START Data records
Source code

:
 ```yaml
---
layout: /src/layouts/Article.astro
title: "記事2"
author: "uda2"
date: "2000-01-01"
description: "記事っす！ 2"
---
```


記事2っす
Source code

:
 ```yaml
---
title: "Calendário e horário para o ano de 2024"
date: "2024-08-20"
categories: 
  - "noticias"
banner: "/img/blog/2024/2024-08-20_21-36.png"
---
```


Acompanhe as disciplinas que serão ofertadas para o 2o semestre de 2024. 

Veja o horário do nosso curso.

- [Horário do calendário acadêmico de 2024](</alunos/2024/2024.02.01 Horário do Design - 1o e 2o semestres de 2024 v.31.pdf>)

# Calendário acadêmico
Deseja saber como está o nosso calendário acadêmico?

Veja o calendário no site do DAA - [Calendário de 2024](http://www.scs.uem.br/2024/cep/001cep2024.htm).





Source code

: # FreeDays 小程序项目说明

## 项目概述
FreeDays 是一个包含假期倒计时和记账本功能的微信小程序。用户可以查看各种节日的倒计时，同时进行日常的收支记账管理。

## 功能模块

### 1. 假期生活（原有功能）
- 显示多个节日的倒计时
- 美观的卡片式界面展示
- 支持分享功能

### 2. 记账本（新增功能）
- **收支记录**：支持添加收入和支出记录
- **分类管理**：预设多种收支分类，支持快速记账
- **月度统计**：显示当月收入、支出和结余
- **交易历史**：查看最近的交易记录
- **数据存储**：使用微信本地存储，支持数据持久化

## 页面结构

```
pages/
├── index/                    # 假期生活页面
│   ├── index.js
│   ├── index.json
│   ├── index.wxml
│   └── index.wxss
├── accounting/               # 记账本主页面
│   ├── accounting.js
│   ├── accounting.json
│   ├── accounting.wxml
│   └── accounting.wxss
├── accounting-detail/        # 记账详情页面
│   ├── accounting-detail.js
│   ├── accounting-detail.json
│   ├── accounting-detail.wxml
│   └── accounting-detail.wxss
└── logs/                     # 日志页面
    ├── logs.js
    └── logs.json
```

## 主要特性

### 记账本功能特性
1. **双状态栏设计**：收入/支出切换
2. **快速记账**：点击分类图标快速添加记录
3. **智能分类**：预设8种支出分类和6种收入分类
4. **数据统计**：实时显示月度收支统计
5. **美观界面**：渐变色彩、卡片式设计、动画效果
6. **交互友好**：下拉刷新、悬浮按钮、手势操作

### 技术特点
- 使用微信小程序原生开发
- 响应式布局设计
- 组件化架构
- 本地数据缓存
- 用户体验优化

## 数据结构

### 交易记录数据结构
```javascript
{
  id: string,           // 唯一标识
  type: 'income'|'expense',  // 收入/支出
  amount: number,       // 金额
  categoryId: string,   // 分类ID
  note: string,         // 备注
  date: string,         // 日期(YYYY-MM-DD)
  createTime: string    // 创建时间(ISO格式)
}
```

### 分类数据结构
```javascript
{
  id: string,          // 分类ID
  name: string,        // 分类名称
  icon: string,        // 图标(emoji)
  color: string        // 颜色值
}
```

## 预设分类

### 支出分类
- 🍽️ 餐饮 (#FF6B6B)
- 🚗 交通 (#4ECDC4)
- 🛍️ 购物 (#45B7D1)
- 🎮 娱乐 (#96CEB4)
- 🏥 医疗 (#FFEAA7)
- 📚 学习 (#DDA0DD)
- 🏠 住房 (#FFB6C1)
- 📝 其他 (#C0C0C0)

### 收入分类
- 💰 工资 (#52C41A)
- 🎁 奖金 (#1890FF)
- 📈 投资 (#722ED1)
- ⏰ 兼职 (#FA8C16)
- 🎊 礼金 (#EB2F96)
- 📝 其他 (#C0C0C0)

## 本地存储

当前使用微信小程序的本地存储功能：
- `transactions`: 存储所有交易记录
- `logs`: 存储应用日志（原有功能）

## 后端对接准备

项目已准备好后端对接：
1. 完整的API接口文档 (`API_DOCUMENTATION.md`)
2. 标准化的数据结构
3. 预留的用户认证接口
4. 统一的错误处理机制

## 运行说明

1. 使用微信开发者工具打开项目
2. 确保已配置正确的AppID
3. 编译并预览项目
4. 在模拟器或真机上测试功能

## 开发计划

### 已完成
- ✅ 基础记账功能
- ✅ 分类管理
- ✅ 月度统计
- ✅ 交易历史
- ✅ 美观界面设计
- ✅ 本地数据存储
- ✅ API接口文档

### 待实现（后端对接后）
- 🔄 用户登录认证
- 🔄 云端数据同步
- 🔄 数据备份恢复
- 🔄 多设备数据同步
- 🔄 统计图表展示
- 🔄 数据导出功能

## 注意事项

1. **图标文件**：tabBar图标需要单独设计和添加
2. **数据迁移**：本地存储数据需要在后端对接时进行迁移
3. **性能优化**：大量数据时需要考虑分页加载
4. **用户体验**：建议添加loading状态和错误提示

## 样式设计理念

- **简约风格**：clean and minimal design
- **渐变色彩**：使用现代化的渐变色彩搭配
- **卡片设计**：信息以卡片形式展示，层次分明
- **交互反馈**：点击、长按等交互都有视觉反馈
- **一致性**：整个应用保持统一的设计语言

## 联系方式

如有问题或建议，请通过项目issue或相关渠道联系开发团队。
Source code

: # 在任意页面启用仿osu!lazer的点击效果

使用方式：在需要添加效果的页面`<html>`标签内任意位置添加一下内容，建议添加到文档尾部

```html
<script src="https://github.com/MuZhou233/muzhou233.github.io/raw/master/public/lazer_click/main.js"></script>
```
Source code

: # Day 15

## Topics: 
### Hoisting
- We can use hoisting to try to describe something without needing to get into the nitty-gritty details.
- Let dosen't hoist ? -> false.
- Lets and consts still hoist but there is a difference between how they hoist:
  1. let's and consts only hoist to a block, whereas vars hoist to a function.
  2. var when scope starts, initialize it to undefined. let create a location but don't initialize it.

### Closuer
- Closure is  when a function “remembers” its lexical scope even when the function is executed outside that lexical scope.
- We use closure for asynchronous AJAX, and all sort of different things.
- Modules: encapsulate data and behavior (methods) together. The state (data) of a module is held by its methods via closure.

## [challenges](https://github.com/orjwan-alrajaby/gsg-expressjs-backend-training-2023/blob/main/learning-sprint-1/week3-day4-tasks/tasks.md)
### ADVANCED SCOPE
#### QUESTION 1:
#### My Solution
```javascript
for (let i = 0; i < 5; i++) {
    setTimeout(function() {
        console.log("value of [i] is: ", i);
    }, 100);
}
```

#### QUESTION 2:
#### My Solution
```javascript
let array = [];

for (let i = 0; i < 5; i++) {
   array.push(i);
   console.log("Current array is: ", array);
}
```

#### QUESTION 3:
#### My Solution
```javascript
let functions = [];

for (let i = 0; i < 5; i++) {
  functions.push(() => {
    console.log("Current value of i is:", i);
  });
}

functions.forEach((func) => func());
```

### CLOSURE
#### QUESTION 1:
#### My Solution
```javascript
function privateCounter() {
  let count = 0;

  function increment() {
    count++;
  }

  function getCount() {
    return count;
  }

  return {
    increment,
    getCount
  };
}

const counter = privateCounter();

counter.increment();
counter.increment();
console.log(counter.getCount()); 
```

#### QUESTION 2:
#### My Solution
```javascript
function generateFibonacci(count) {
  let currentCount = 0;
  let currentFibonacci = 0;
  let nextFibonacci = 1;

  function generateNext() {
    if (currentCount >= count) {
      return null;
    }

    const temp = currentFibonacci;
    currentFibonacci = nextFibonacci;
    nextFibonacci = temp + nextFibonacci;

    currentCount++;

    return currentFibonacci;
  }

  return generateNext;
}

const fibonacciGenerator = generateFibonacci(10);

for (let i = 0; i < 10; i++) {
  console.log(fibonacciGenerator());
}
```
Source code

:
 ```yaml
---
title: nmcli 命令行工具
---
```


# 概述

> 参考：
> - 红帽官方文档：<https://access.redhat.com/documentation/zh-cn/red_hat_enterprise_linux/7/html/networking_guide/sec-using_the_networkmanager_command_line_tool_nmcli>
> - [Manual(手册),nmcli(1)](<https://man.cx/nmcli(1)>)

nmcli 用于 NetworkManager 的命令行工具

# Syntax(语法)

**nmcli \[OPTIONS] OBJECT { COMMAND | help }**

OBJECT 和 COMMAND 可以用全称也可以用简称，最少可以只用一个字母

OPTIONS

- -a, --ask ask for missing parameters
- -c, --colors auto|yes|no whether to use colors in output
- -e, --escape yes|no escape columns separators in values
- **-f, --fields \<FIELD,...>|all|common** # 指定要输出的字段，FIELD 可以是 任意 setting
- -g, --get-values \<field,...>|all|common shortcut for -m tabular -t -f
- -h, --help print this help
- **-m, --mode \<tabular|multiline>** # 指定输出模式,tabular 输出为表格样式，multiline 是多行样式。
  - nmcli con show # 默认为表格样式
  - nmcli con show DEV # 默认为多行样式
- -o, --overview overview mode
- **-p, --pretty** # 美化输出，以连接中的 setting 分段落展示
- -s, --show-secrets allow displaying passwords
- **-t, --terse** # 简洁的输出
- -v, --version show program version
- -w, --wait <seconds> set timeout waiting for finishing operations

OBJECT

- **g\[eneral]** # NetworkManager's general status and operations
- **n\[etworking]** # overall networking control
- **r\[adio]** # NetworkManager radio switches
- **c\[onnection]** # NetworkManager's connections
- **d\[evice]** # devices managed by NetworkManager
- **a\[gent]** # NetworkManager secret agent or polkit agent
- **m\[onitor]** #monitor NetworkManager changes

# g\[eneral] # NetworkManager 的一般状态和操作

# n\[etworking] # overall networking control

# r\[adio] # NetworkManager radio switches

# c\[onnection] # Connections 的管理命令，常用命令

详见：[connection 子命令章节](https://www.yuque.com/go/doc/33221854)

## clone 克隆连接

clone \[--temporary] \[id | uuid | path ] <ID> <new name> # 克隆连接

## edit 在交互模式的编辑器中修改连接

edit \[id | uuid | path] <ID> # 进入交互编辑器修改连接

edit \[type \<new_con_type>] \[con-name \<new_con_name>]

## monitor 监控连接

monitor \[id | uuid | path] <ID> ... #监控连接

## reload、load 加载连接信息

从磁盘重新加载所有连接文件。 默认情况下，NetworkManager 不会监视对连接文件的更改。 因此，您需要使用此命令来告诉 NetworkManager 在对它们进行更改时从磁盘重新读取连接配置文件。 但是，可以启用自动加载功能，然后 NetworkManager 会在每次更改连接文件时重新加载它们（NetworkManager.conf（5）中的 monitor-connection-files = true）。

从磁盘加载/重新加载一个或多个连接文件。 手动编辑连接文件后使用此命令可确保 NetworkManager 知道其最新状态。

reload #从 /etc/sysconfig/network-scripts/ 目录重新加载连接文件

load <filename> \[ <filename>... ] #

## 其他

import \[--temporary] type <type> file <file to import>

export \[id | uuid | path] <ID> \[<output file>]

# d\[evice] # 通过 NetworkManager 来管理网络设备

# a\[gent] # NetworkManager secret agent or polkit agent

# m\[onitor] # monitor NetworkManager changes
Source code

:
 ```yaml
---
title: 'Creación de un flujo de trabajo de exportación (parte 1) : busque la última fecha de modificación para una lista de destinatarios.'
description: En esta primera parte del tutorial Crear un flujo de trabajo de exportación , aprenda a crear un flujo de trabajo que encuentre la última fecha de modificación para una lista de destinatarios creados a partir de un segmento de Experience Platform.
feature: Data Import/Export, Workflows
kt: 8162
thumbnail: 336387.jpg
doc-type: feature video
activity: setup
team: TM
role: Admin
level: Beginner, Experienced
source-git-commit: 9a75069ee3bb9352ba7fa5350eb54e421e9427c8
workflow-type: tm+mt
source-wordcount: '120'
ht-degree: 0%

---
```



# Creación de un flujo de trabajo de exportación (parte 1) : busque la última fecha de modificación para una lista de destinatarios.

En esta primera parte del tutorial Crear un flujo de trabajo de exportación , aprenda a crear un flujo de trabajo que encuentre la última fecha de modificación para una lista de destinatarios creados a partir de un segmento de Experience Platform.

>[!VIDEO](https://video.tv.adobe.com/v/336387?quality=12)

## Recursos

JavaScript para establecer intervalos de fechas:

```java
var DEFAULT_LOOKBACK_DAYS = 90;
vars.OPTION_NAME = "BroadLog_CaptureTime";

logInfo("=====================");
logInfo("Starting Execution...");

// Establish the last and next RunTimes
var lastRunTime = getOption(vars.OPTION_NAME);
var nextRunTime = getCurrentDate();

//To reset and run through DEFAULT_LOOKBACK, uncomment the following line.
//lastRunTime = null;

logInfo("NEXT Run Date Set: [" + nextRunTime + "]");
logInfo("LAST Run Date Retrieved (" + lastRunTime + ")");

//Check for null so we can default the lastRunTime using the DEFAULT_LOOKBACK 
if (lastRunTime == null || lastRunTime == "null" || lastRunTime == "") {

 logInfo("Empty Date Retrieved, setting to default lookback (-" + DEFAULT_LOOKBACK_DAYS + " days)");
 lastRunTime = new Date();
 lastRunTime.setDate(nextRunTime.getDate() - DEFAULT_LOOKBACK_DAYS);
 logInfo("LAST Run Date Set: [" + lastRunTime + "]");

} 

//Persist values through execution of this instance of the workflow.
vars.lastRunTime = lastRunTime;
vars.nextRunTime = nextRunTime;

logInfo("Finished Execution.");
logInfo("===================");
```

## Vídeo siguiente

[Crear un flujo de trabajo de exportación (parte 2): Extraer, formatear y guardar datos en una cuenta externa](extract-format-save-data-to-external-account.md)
END Data records
— Aim of the exercise —
From the records above, quote only the lines running from the line with "- -e, --escape" to the line with "- nmcli con show DEV # 默认为多行样式", both lines included.

— Exercise output —
- -e, --escape yes|no escape columns separators in values
- **-f, --fields \<FIELD,...>|all|common** # 指定要输出的字段，FIELD 可以是 任意 setting
- -g, --get-values \<field,...>|all|common shortcut for -m tabular -t -f
- -h, --help print this help
- **-m, --mode \<tabular|multiline>** # 指定输出模式,tabular 输出为表格样式，multiline 是多行样式。
  - nmcli con show # 默认为表格样式
  - nmcli con show DEV # 默认为多行样式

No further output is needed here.